- _Your instructions_
Write down every entry once more, exactly as it reads.

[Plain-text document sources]

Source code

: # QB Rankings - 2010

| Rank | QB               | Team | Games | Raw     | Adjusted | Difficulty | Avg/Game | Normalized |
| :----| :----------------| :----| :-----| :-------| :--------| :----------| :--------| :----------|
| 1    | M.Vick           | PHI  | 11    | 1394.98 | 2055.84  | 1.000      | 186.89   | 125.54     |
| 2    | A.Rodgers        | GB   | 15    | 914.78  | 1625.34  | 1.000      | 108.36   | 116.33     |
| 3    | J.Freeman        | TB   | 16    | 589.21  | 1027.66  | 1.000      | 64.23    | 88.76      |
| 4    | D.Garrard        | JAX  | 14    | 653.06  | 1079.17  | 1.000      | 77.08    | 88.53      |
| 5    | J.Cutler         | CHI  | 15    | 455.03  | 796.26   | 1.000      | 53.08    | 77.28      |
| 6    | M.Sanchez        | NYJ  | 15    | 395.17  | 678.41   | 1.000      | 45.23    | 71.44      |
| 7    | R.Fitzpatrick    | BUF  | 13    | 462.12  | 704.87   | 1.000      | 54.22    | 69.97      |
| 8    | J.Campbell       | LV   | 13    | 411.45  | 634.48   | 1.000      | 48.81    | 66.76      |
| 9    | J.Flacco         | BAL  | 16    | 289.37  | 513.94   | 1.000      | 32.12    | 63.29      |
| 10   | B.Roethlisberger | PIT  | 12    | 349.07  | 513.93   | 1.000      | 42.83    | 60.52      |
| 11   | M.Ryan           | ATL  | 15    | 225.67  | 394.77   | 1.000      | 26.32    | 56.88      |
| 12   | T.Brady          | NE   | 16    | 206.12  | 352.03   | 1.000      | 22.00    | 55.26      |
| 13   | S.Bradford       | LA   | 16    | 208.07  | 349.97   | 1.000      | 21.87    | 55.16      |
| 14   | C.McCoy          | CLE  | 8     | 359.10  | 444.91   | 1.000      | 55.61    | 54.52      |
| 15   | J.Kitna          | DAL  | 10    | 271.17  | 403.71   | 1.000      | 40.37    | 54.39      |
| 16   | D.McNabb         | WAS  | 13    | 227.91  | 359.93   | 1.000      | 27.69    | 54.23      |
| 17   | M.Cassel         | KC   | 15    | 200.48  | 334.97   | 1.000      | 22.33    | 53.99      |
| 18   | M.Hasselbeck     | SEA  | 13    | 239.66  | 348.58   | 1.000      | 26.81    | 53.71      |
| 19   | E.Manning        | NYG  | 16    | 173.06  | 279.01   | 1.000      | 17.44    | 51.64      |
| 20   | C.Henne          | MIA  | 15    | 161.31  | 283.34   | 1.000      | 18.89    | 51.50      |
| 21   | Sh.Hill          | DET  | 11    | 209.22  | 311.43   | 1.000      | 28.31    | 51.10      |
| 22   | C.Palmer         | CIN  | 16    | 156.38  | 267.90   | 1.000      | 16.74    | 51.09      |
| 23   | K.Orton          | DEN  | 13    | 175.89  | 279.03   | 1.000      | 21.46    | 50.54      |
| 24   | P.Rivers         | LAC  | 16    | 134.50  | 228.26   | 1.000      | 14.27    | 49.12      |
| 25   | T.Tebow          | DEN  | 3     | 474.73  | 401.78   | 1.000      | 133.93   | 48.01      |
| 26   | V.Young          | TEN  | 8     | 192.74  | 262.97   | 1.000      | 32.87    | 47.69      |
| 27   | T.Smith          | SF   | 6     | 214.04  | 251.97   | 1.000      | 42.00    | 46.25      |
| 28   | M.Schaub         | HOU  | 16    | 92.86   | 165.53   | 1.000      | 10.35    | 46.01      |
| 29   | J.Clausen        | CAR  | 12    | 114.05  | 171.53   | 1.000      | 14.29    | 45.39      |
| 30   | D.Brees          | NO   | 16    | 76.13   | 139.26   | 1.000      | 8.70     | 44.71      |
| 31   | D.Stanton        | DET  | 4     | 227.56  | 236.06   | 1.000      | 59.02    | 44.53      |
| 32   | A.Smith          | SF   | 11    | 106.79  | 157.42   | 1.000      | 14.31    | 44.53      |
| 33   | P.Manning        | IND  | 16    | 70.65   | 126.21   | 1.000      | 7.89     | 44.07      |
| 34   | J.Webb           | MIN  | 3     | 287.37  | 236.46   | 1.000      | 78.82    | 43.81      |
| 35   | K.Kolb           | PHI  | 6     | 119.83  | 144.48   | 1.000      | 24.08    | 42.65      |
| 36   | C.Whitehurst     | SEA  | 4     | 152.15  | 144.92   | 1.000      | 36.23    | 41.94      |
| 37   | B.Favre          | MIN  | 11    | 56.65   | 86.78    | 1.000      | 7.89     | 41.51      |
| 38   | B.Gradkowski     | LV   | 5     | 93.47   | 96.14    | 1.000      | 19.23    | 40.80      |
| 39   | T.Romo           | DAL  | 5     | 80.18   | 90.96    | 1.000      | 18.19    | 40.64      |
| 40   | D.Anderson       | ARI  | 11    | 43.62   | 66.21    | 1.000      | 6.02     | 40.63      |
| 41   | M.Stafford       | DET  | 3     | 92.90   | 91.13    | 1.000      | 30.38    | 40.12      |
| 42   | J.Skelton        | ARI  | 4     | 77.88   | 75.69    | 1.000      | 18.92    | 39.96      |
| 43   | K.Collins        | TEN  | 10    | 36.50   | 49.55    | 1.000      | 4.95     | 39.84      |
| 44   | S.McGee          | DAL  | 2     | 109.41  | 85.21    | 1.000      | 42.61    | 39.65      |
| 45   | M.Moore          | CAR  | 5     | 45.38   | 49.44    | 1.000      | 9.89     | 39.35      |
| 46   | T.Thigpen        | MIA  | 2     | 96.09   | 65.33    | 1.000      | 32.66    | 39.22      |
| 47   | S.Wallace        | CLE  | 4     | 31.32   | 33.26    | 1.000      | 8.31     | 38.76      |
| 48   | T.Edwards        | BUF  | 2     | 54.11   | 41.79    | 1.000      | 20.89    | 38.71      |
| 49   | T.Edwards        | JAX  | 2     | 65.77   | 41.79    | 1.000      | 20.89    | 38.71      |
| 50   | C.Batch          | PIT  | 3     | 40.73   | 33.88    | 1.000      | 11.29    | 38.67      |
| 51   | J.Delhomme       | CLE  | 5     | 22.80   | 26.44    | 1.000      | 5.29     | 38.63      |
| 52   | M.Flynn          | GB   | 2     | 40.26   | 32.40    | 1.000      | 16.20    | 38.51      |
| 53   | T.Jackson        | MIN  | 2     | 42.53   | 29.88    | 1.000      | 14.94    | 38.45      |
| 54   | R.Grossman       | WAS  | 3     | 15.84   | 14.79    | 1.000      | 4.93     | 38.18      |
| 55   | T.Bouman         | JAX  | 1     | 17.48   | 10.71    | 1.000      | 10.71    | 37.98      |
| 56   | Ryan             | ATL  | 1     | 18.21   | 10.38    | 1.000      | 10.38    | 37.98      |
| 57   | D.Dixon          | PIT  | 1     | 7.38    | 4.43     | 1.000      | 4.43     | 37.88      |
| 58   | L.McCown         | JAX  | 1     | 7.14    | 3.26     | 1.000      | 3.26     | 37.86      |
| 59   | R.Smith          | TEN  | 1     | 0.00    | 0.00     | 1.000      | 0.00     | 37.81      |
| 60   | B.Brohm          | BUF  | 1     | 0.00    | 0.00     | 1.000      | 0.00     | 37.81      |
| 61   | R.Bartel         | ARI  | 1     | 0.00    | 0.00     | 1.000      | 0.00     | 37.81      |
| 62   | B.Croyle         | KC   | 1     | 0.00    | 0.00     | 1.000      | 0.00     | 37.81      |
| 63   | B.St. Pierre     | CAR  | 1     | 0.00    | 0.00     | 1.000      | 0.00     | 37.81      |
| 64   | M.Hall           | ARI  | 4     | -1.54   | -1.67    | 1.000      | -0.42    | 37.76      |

- _Solution_
Source code

: # QB Rankings - 2010

| Rank | QB               | Team | Games | Raw     | Adjusted | Difficulty | Avg/Game | Normalized |
| :----| :----------------| :----| :-----| :-------| :--------| :----------| :--------| :----------|
| 1    | M.Vick           | PHI  | 11    | 1394.98 | 2055.84  | 1.000      | 186.89   | 125.54     |
| 2    | A.Rodgers        | GB   | 15    | 914.78  | 1625.34  | 1.000      | 108.36   | 116.33     |
| 3    | J.Freeman        | TB   | 16    | 589.21  | 1027.66  | 1.000      | 64.23    | 88.76      |
| 4    | D.Garrard        | JAX  | 14    | 653.06  | 1079.17  | 1.000      | 77.08    | 88.53      |
| 5    | J.Cutler         | CHI  | 15    | 455.03  | 796.26   | 1.000      | 53.08    | 77.28      |
| 6    | M.Sanchez        | NYJ  | 15    | 395.17  | 678.41   | 1.000      | 45.23    | 71.44      |
| 7    | R.Fitzpatrick    | BUF  | 13    | 462.12  | 704.87   | 1.000      | 54.22    | 69.97      |
| 8    | J.Campbell       | LV   | 13    | 411.45  | 634.48   | 1.000      | 48.81    | 66.76      |
| 9    | J.Flacco         | BAL  | 16    | 289.37  | 513.94   | 1.000      | 32.12    | 63.29      |
| 10   | B.Roethlisberger | PIT  | 12    | 349.07  | 513.93   | 1.000      | 42.83    | 60.52      |
| 11   | M.Ryan           | ATL  | 15    | 225.67  | 394.77   | 1.000      | 26.32    | 56.88      |
| 12   | T.Brady          | NE   | 16    | 206.12  | 352.03   | 1.000      | 22.00    | 55.26      |
| 13   | S.Bradford       | LA   | 16    | 208.07  | 349.97   | 1.000      | 21.87    | 55.16      |
| 14   | C.McCoy          | CLE  | 8     | 359.10  | 444.91   | 1.000      | 55.61    | 54.52      |
| 15   | J.Kitna          | DAL  | 10    | 271.17  | 403.71   | 1.000      | 40.37    | 54.39      |
| 16   | D.McNabb         | WAS  | 13    | 227.91  | 359.93   | 1.000      | 27.69    | 54.23      |
| 17   | M.Cassel         | KC   | 15    | 200.48  | 334.97   | 1.000      | 22.33    | 53.99      |
| 18   | M.Hasselbeck     | SEA  | 13    | 239.66  | 348.58   | 1.000      | 26.81    | 53.71      |
| 19   | E.Manning        | NYG  | 16    | 173.06  | 279.01   | 1.000      | 17.44    | 51.64      |
| 20   | C.Henne          | MIA  | 15    | 161.31  | 283.34   | 1.000      | 18.89    | 51.50      |
| 21   | Sh.Hill          | DET  | 11    | 209.22  | 311.43   | 1.000      | 28.31    | 51.10      |
| 22   | C.Palmer         | CIN  | 16    | 156.38  | 267.90   | 1.000      | 16.74    | 51.09      |
| 23   | K.Orton          | DEN  | 13    | 175.89  | 279.03   | 1.000      | 21.46    | 50.54      |
| 24   | P.Rivers         | LAC  | 16    | 134.50  | 228.26   | 1.000      | 14.27    | 49.12      |
| 25   | T.Tebow          | DEN  | 3     | 474.73  | 401.78   | 1.000      | 133.93   | 48.01      |
| 26   | V.Young          | TEN  | 8     | 192.74  | 262.97   | 1.000      | 32.87    | 47.69      |
| 27   | T.Smith          | SF   | 6     | 214.04  | 251.97   | 1.000      | 42.00    | 46.25      |
| 28   | M.Schaub         | HOU  | 16    | 92.86   | 165.53   | 1.000      | 10.35    | 46.01      |
| 29   | J.Clausen        | CAR  | 12    | 114.05  | 171.53   | 1.000      | 14.29    | 45.39      |
| 30   | D.Brees          | NO   | 16    | 76.13   | 139.26   | 1.000      | 8.70     | 44.71      |
| 31   | D.Stanton        | DET  | 4     | 227.56  | 236.06   | 1.000      | 59.02    | 44.53      |
| 32   | A.Smith          | SF   | 11    | 106.79  | 157.42   | 1.000      | 14.31    | 44.53      |
| 33   | P.Manning        | IND  | 16    | 70.65   | 126.21   | 1.000      | 7.89     | 44.07      |
| 34   | J.Webb           | MIN  | 3     | 287.37  | 236.46   | 1.000      | 78.82    | 43.81      |
| 35   | K.Kolb           | PHI  | 6     | 119.83  | 144.48   | 1.000      | 24.08    | 42.65      |
| 36   | C.Whitehurst     | SEA  | 4     | 152.15  | 144.92   | 1.000      | 36.23    | 41.94      |
| 37   | B.Favre          | MIN  | 11    | 56.65   | 86.78    | 1.000      | 7.89     | 41.51      |
| 38   | B.Gradkowski     | LV   | 5     | 93.47   | 96.14    | 1.000      | 19.23    | 40.80      |
| 39   | T.Romo           | DAL  | 5     | 80.18   | 90.96    | 1.000      | 18.19    | 40.64      |
| 40   | D.Anderson       | ARI  | 11    | 43.62   | 66.21    | 1.000      | 6.02     | 40.63      |
| 41   | M.Stafford       | DET  | 3     | 92.90   | 91.13    | 1.000      | 30.38    | 40.12      |
| 42   | J.Skelton        | ARI  | 4     | 77.88   | 75.69    | 1.000      | 18.92    | 39.96      |
| 43   | K.Collins        | TEN  | 10    | 36.50   | 49.55    | 1.000      | 4.95     | 39.84      |
| 44   | S.McGee          | DAL  | 2     | 109.41  | 85.21    | 1.000      | 42.61    | 39.65      |
| 45   | M.Moore          | CAR  | 5     | 45.38   | 49.44    | 1.000      | 9.89     | 39.35      |
| 46   | T.Thigpen        | MIA  | 2     | 96.09   | 65.33    | 1.000      | 32.66    | 39.22      |
| 47   | S.Wallace        | CLE  | 4     | 31.32   | 33.26    | 1.000      | 8.31     | 38.76      |
| 48   | T.Edwards        | BUF  | 2     | 54.11   | 41.79    | 1.000      | 20.89    | 38.71      |
| 49   | T.Edwards        | JAX  | 2     | 65.77   | 41.79    | 1.000      | 20.89    | 38.71      |
| 50   | C.Batch          | PIT  | 3     | 40.73   | 33.88    | 1.000      | 11.29    | 38.67      |
| 51   | J.Delhomme       | CLE  | 5     | 22.80   | 26.44    | 1.000      | 5.29     | 38.63      |
| 52   | M.Flynn          | GB   | 2     | 40.26   | 32.40    | 1.000      | 16.20    | 38.51      |
| 53   | T.Jackson        | MIN  | 2     | 42.53   | 29.88    | 1.000      | 14.94    | 38.45      |
| 54   | R.Grossman       | WAS  | 3     | 15.84   | 14.79    | 1.000      | 4.93     | 38.18      |
| 55   | T.Bouman         | JAX  | 1     | 17.48   | 10.71    | 1.000      | 10.71    | 37.98      |
| 56   | Ryan             | ATL  | 1     | 18.21   | 10.38    | 1.000      | 10.38    | 37.98      |
| 57   | D.Dixon          | PIT  | 1     | 7.38    | 4.43     | 1.000      | 4.43     | 37.88      |
| 58   | L.McCown         | JAX  | 1     | 7.14    | 3.26     | 1.000      | 3.26     | 37.86      |
| 59   | R.Smith          | TEN  | 1     | 0.00    | 0.00     | 1.000      | 0.00     | 37.81      |
| 60   | B.Brohm          | BUF  | 1     | 0.00    | 0.00     | 1.000      | 0.00     | 37.81      |
| 61   | R.Bartel         | ARI  | 1     | 0.00    | 0.00     | 1.000      | 0.00     | 37.81      |
| 62   | B.Croyle         | KC   | 1     | 0.00    | 0.00     | 1.000      | 0.00     | 37.81      |
| 63   | B.St. Pierre     | CAR  | 1     | 0.00    | 0.00     | 1.000      | 0.00     | 37.81      |
| 64   | M.Hall           | ARI  | 4     | -1.54   | -1.67    | 1.000      | -0.42    | 37.76      |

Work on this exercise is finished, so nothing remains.